Is this uncertainty quantum or classical?

If it's classical, i.e., the wave function truly collapses into a single eigenstate but due to our instrumentation we cannot detect exactly which one and need to use statistics/ mixed states to model our classical uncertainty, as suggested here, this seems highly unphysical as it suggests, e.g., after observing a particle's momentum, even with measurement uncertainty about the particular momentum eigenstate, it is truly (ignoring boundary conditions) in a single momentum eigenstate and delocalized with equal probability across all space.

This is, of course, not what we experience in day-to-day life. I can observe the momentum of particles and, even with tremendous measurement uncertainty, not see them immediately delocalized across all space as would be expected if my observation truly collapsed the wave function to a single momentum eigenstate.

If this uncertainty is quantum, and observations in reality only sharpen wavefunctions around a particular eigenstate while retaining contributions of "nearby" eigenstates, it would seem we need new operators corresponding to this sharpening phenomenon. Projecting with our existing operators, which collapse wave functions to single eigenstates, don't give us the sharpening we're looking for. How do we fix our operators so that the Born rule and other postulates of QM still apply, while making projection consistent with our sharpened but still multi-eigenstate states?

Is this uncertainty quantum or classical?

The measurement uncertainty is classical, estimated with classical statistical mechanics etc.

If it's classical, i.e., the wave function truly collapses into a single eigenstate but due to our instrumentation we cannot detect exactly which

The "collapse"is a sloppy way, in my opinion, to say that new boundary conditions because of measurement will need a new wavefunction solution.

If your are talking of eigenstates of the momentum operator, the plane waves are defined up to infinity and the probability of measuring the momentum would be practically zero.
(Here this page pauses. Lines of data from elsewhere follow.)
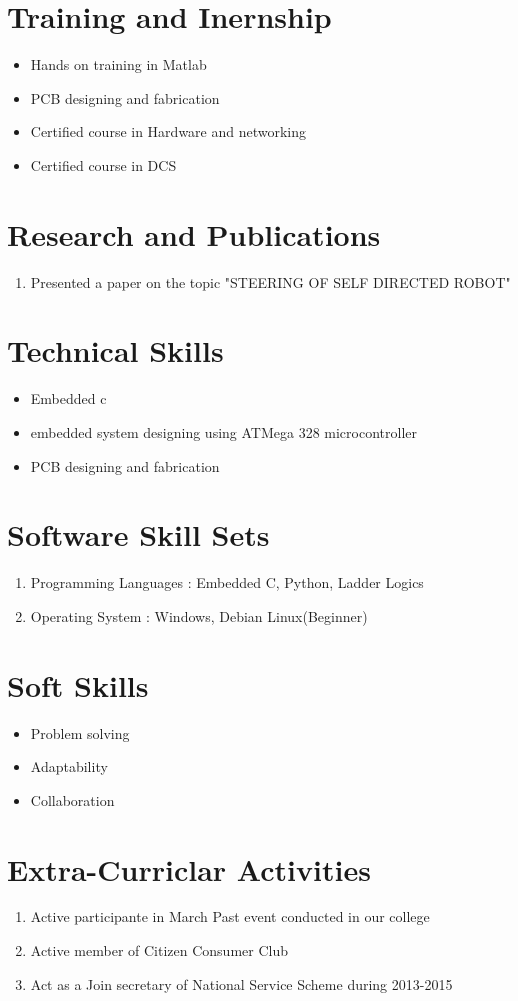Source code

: \documentclass{My_CV_Class}
\begin{document}
\section{Training and Inernship}
\begin{itemize}
	\item Hands on training in Matlab
	\item PCB designing and fabrication
	\item Certified course in Hardware and networking
	\item Certified course in DCS
\end{itemize}
\section{Research and Publications}
\begin{enumerate}
	\item Presented a paper on the topic "STEERING OF SELF DIRECTED ROBOT"
\end{enumerate}
\section{Technical Skills}
\begin{itemize}
	\item Embedded c 
	\item embedded system designing using ATMega 328 microcontroller
	\item PCB designing and fabrication 
\end{itemize}
\newpage
\section{Software Skill Sets}
\begin{enumerate}
	\item Programming Languages : Embedded C, Python, Ladder Logics
	\item Operating System      : Windows, Debian Linux(Beginner)
\end{enumerate}
\section{Soft Skills}
\begin{itemize}
	\item Problem solving
	\item Adaptability
	\item Collaboration
\end{itemize}
\section{Extra-Curriclar Activities}
\begin{enumerate}
	\item Active participante in March Past event conducted in our college
	\item Active member of Citizen Consumer Club
	\item Act as a Join secretary of National Service Scheme during 2013-2015
\end{enumerate}
\end{document}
You are missing the concept of wave packets. If we want to model a real particle as it is going through in the bubble chamber, we would have to use a wavepacket to describe it. Thus it is no longer one "eigen" function , the momentum has a spread.
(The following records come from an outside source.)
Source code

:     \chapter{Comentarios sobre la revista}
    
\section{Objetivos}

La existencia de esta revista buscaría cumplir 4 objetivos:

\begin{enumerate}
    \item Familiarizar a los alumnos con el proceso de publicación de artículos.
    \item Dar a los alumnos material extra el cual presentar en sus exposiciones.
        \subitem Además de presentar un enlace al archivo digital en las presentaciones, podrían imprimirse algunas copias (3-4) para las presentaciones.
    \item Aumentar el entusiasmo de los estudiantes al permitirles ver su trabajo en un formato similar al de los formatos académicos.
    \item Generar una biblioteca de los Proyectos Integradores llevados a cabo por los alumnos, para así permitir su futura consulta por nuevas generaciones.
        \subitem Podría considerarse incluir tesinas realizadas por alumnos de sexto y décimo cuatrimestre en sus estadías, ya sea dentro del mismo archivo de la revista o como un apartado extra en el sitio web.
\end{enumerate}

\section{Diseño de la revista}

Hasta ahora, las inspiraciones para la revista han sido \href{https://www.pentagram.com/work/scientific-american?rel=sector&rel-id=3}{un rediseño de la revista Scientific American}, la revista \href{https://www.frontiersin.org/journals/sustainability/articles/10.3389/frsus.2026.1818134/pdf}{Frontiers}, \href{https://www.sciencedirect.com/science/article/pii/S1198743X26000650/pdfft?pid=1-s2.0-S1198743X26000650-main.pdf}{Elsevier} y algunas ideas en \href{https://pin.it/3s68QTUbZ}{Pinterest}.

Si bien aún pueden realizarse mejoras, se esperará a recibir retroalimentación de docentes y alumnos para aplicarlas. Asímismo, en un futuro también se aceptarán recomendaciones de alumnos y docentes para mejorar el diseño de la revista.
Here is a bubble chamber photo , where the location of the particles leaving the basic vertex, which is the quantum mechanical interaction under study, are seen like classical particles, the small ionization bubbles their charge leaves in the chamber, the footprint.

We do not need to use the wavepacket description when measuring the momentum, because the measurement errors in space are orders of magnitude larger than the space probability distribution of the wavepacket describing the particle quantum mechanically (think of the Heisenberg uncertainty). So we treat the charged particles with classical electrodynamics equations and the energy losses classically, and measure the momenta from the curvature in the imposed magnetic field. We accumulate events like the one above in large statistical numbers to study the quantum mechanical crossections of interactions and decays.
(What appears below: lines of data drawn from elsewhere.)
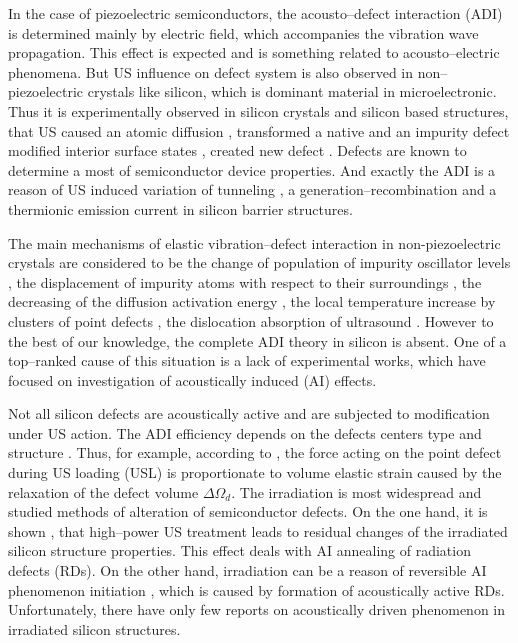 \documentclass[aip,jap,reprint]{revtex4-1}
\begin{document}
In the case of piezoelectric semiconductors, the acousto--defect interaction (ADI) is determined mainly by electric field, which accompanies the vibration wave propagation.
This effect is expected and is something related to acousto--electric phenomena.
But US influence on defect system is also observed in non--piezoelectric crystals like silicon, which is dominant material in microelectronic.
Thus it is experimentally observed in silicon crystals and silicon based structures, that US
caused an atomic diffusion \cite{Roman:2010JAP,Roman:2007APL},
transformed a native and an impurity defect \cite{Ostapenko1994,Korotchenkov1995,Olikh2009Sem,Ostapenko1995,Ostrovskii2001}
modified  interior surface states \cite{Medvids,Zaver:2008,Mirsagatov},
created new defect \cite{Savkina2015,Virot}.
Defects are known to determine a most of semiconductor device properties.
And exactly the ADI is a reason of US induced variation of tunneling \cite{Olikh2016JSem,Olikh2011Sem}, a generation--recombination \cite{Davletova2009,Davletova2008,YOlikh2005} and  a thermionic emission \cite{OlikhJAP,Olikh:Ultras} current in silicon barrier structures.

The main mechanisms of elastic vibration--defect interaction in non-piezoelectric crystals are considered to be
the  change  of  population  of  impurity  oscillator  levels  \cite{Pavlovich},
the displacement of impurity atoms with respect to their surroundings \cite{Korotchenkov1995,MirzadeJAP2011,PeleshchakUJF2016},
the decreasing of the diffusion activation  energy \cite{Krevchik},
the local temperature increase by clusters of point defects \cite{MirzadeJAP2005},
the dislocation absorption of ultrasound \cite{Davletova2008,OstrovKor92,Olikh:Ultras2016}.
However to the best of our knowledge, the complete ADI theory in silicon is absent.
One of a top--ranked cause of  this situation is a lack of experimental works, which have focused on investigation of acoustically induced (AI) effects.

Not all silicon defects are acoustically active and are subjected to modification under US action.
The ADI efficiency depends on the defects centers type and structure \cite{Medvids}.
Thus, for example, according to \cite{MirzadeJAP2011,PeleshchakUJF2016}, the force acting on the point defect during US loading (USL) is proportionate to volume elastic strain caused by the relaxation of the defect volume $\Delta\Omega_d$.
The irradiation is most widespread and studied methods of alteration of semiconductor defects.
On the one hand, it is shown \cite{YOlikh2007TPL,Parchinskii2006,Gorb2010,Podolian2012}, that high--power US treatment leads to residual changes of the irradiated silicon structure properties.
This effect deals with AI annealing of radiation defects (RDs).
On the other hand, irradiation can be a reason of reversible AI phenomenon initiation \cite{YOlikh2006TPL,YOlikhTPL2011}, which is caused by formation of acoustically active RDs.
Unfortunately, there have only few reports on acoustically driven phenomenon in irradiated silicon structures.
\end{document}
The usual eigen-function solutions belong to simple solutions of quantum mechanical equations of bound systems, and their wavefunctions cannot be measured, only the spectra which have a width of the quantum mechanical energy uncertainty of the eigen levels.

Wave functions are unmeasurable, only the probability distributions given by the complex conjugate squared is measurable.

I can observe the momentum of particles and, even with tremendous measurement uncertainty, not see them immediately delocalized across all space as would be expected if my observation truly collapsed the wave function to a single momentum eigenstate.

This is a misunderstanding in the case of the momentum operator eigen-function, as described above. Unique states can be defined in the solutions of quantum mechanical equations. The wavefunctions of the hydrogen atom which give the unique spectra, are not plane waves. Eigen functions can have cvarious shapes.

Actually plane wave solutions of the quantum mechanical differential equations are used to construct the Quantum Field Theory , which allows us to calculate crossections and decays for particle interactions and on which the standard model of particle physics is built.